Record extracts: Begin
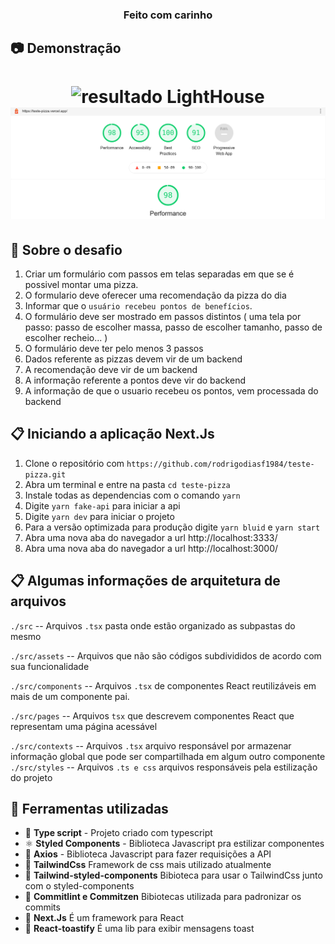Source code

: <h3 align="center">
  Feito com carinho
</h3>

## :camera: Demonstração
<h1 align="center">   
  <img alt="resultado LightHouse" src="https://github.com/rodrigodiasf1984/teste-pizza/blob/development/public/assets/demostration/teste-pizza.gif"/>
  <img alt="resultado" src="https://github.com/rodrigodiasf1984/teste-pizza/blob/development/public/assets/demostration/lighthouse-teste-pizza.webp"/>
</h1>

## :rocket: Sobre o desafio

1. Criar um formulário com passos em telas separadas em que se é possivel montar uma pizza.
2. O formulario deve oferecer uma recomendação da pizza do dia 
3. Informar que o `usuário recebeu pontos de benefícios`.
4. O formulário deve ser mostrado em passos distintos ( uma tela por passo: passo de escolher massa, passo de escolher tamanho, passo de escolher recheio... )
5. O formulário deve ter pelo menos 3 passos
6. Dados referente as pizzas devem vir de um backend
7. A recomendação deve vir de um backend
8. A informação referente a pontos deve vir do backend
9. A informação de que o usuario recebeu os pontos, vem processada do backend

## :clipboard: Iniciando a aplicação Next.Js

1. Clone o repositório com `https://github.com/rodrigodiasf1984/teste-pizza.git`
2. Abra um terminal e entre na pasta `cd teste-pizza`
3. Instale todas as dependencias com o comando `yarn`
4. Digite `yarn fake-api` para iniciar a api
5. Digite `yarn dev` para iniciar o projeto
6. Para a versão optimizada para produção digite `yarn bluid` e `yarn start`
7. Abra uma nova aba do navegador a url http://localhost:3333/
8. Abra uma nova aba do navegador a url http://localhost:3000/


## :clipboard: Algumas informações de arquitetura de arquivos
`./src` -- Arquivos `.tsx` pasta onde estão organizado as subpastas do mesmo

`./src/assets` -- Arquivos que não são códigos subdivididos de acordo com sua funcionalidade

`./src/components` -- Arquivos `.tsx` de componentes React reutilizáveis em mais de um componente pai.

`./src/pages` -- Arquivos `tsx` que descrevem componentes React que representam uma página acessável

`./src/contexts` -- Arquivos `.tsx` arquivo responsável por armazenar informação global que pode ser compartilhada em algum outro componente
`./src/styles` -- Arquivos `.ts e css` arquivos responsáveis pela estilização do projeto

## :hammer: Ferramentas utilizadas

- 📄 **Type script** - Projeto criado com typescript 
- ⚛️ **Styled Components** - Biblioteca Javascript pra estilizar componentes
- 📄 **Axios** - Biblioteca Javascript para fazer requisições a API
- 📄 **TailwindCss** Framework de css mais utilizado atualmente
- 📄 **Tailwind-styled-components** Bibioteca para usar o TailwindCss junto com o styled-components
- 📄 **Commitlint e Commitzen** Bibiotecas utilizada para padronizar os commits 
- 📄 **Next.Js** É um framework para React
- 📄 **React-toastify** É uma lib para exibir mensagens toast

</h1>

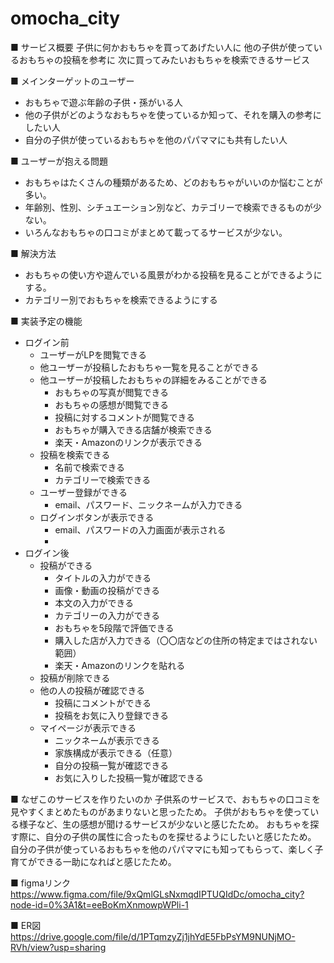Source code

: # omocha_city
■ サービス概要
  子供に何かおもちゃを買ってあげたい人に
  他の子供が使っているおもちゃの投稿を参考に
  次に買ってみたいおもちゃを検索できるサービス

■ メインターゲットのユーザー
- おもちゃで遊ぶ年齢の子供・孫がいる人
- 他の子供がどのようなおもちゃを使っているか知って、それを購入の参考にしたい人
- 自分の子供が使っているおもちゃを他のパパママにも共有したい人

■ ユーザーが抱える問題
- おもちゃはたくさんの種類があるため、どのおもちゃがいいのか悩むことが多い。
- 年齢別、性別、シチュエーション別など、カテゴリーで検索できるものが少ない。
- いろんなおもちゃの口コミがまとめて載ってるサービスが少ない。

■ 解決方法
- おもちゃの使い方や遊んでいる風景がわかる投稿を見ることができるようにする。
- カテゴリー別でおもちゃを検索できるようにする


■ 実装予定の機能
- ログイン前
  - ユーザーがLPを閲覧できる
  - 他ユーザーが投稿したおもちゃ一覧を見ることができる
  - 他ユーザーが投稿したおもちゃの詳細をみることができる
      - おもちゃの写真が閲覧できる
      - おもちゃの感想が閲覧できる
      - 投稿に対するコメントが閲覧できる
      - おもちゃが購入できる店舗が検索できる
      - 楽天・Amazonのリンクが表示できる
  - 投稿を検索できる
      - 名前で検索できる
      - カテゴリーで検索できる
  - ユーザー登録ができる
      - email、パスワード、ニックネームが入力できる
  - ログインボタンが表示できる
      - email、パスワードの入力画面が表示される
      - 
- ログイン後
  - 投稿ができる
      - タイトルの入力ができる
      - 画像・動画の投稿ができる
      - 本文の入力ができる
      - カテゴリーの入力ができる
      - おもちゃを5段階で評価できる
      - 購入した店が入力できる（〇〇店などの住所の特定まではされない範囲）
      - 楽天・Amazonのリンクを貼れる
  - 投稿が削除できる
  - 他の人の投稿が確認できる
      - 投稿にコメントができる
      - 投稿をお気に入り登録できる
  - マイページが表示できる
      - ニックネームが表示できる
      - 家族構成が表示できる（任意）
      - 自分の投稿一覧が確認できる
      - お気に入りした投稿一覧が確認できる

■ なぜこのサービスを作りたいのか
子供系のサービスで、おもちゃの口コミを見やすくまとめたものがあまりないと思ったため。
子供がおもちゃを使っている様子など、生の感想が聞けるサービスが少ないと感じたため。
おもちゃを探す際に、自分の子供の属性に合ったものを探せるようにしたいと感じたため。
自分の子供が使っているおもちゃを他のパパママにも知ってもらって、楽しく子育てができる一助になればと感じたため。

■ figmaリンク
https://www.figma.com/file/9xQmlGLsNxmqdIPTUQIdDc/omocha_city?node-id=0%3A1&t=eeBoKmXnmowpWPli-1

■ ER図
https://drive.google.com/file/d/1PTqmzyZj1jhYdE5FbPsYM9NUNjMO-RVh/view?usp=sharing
Record extracts: End
> [Task to carry out]
Output the lines above in full and exactly. Leave out every picture.

> [Answer to this task]
Source code

: <h3 align="center">
  Feito com carinho
</h3>

## :camera: Demonstração
<h1 align="center">   
  <img alt="resultado LightHouse" src="https://github.com/rodrigodiasf1984/teste-pizza/blob/development/public/assets/demostration/teste-pizza.gif"/>
  <img alt="resultado" src="https://github.com/rodrigodiasf1984/teste-pizza/blob/development/public/assets/demostration/lighthouse-teste-pizza.webp"/>
</h1>

## :rocket: Sobre o desafio

1. Criar um formulário com passos em telas separadas em que se é possivel montar uma pizza.
2. O formulario deve oferecer uma recomendação da pizza do dia 
3. Informar que o `usuário recebeu pontos de benefícios`.
4. O formulário deve ser mostrado em passos distintos ( uma tela por passo: passo de escolher massa, passo de escolher tamanho, passo de escolher recheio... )
5. O formulário deve ter pelo menos 3 passos
6. Dados referente as pizzas devem vir de um backend
7. A recomendação deve vir de um backend
8. A informação referente a pontos deve vir do backend
9. A informação de que o usuario recebeu os pontos, vem processada do backend

## :clipboard: Iniciando a aplicação Next.Js

1. Clone o repositório com `https://github.com/rodrigodiasf1984/teste-pizza.git`
2. Abra um terminal e entre na pasta `cd teste-pizza`
3. Instale todas as dependencias com o comando `yarn`
4. Digite `yarn fake-api` para iniciar a api
5. Digite `yarn dev` para iniciar o projeto
6. Para a versão optimizada para produção digite `yarn bluid` e `yarn start`
7. Abra uma nova aba do navegador a url http://localhost:3333/
8. Abra uma nova aba do navegador a url http://localhost:3000/


## :clipboard: Algumas informações de arquitetura de arquivos
`./src` -- Arquivos `.tsx` pasta onde estão organizado as subpastas do mesmo

`./src/assets` -- Arquivos que não são códigos subdivididos de acordo com sua funcionalidade

`./src/components` -- Arquivos `.tsx` de componentes React reutilizáveis em mais de um componente pai.

`./src/pages` -- Arquivos `tsx` que descrevem componentes React que representam uma página acessável

`./src/contexts` -- Arquivos `.tsx` arquivo responsável por armazenar informação global que pode ser compartilhada em algum outro componente
`./src/styles` -- Arquivos `.ts e css` arquivos responsáveis pela estilização do projeto

## :hammer: Ferramentas utilizadas

- 📄 **Type script** - Projeto criado com typescript 
- ⚛️ **Styled Components** - Biblioteca Javascript pra estilizar componentes
- 📄 **Axios** - Biblioteca Javascript para fazer requisições a API
- 📄 **TailwindCss** Framework de css mais utilizado atualmente
- 📄 **Tailwind-styled-components** Bibioteca para usar o TailwindCss junto com o styled-components
- 📄 **Commitlint e Commitzen** Bibiotecas utilizada para padronizar os commits 
- 📄 **Next.Js** É um framework para React
- 📄 **React-toastify** É uma lib para exibir mensagens toast

</h1>

Source code

: # omocha_city
■ サービス概要
  子供に何かおもちゃを買ってあげたい人に
  他の子供が使っているおもちゃの投稿を参考に
  次に買ってみたいおもちゃを検索できるサービス

■ メインターゲットのユーザー
- おもちゃで遊ぶ年齢の子供・孫がいる人
- 他の子供がどのようなおもちゃを使っているか知って、それを購入の参考にしたい人
- 自分の子供が使っているおもちゃを他のパパママにも共有したい人

■ ユーザーが抱える問題
- おもちゃはたくさんの種類があるため、どのおもちゃがいいのか悩むことが多い。
- 年齢別、性別、シチュエーション別など、カテゴリーで検索できるものが少ない。
- いろんなおもちゃの口コミがまとめて載ってるサービスが少ない。

■ 解決方法
- おもちゃの使い方や遊んでいる風景がわかる投稿を見ることができるようにする。
- カテゴリー別でおもちゃを検索できるようにする


■ 実装予定の機能
- ログイン前
  - ユーザーがLPを閲覧できる
  - 他ユーザーが投稿したおもちゃ一覧を見ることができる
  - 他ユーザーが投稿したおもちゃの詳細をみることができる
      - おもちゃの写真が閲覧できる
      - おもちゃの感想が閲覧できる
      - 投稿に対するコメントが閲覧できる
      - おもちゃが購入できる店舗が検索できる
      - 楽天・Amazonのリンクが表示できる
  - 投稿を検索できる
      - 名前で検索できる
      - カテゴリーで検索できる
  - ユーザー登録ができる
      - email、パスワード、ニックネームが入力できる
  - ログインボタンが表示できる
      - email、パスワードの入力画面が表示される
      - 
- ログイン後
  - 投稿ができる
      - タイトルの入力ができる
      - 画像・動画の投稿ができる
      - 本文の入力ができる
      - カテゴリーの入力ができる
      - おもちゃを5段階で評価できる
      - 購入した店が入力できる（〇〇店などの住所の特定まではされない範囲）
      - 楽天・Amazonのリンクを貼れる
  - 投稿が削除できる
  - 他の人の投稿が確認できる
      - 投稿にコメントができる
      - 投稿をお気に入り登録できる
  - マイページが表示できる
      - ニックネームが表示できる
      - 家族構成が表示できる（任意）
      - 自分の投稿一覧が確認できる
      - お気に入りした投稿一覧が確認できる

■ なぜこのサービスを作りたいのか
子供系のサービスで、おもちゃの口コミを見やすくまとめたものがあまりないと思ったため。
子供がおもちゃを使っている様子など、生の感想が聞けるサービスが少ないと感じたため。
おもちゃを探す際に、自分の子供の属性に合ったものを探せるようにしたいと感じたため。
自分の子供が使っているおもちゃを他のパパママにも知ってもらって、楽しく子育てができる一助になればと感じたため。

■ figmaリンク
https://www.figma.com/file/9xQmlGLsNxmqdIPTUQIdDc/omocha_city?node-id=0%3A1&t=eeBoKmXnmowpWPli-1

■ ER図
https://drive.google.com/file/d/1PTqmzyZj1jhYdE5FbPsYM9NUNjMO-RVh/view?usp=sharing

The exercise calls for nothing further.